Briefly, they are a Kurdish family that fought for asylum
in Japan for eight years, gained many Japanese supporters,
but were consistently denied by the “Justice Ministry.”
Finally, Canada granted the asylum that Japan steadfastly
refused.
At any rate, this article from the Toronto
Globe and Mail should (but won’t) demonstrate
that their backwards immigration policies do not serve the
greater interests of the Japanese nation.
Full Disclosure: I just had a bad encounter
with them myself over my visa status.
In Japan, Foreigners Aren't Welcome
By Geoffrey York
Toronto Globe and Mail
Friday, October 12, 2007
In the Turkish village of his birth, Deniz
Dogan endured years of discrimination and harassment by
police who jailed him twice for his political activities
on behalf of the Alevi religious minority. So he decided
to escape to a country that seemed peaceful and tolerant:
Japan.
Seven years later, he says he has found
less freedom in Japan than in the country he fled. For a
time, he had to work illegally to put food on his table.
Police stop him to check his documents almost every day.
He has suffered deportation threats, interrogations and
almost 20 months in detention. In despair, he even considered
suicide.
His brother and his family, who fought even
longer for the right to live in Japan, finally gave up and
applied for refugee status in Canada, where they were quickly
accepted. "We had an image of Japan as a very peaceful
and democratic country," Dogan said. "It was very
shocking to realize that we had less freedom in Japan than
in Turkey. We did nothing wrong, except to try to get into
this country, yet we were treated as criminals. We felt
like insects."
Despite its wealth and democracy, Japan
has one of the world's most intolerant regimes for refugees
and immigrants. And despite its labor shortages and declining
population, the government still shows little interest in
allowing more foreigners in. From 1982 to 2004, Japan accepted
only 313 refugees, less than 10 percent of those who applied.

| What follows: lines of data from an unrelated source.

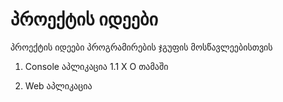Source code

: # პროექტის იდეები

პროექტის იდეები პროგრამირების ჯგუფის მოსწავლეებისთვის



1. Console აპლიკაცია
  1.1 X O თამაში

2. Web აპლიკაცია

Even after its rules were slightly liberalized in 2004,
it allowed only 46 refugees in the following year. Last
year it accepted only 34 of the 954 applicants. Those numbers
are tiny in comparison with Canada, which accepted more
than 42,000 refugees last year, despite having a much smaller
population than Japan. But they are also tiny in comparison
to European countries such as France and Italy. On a per
capita basis, Japan's rate of accepting refugees is 139th
in the world, according to the United Nations.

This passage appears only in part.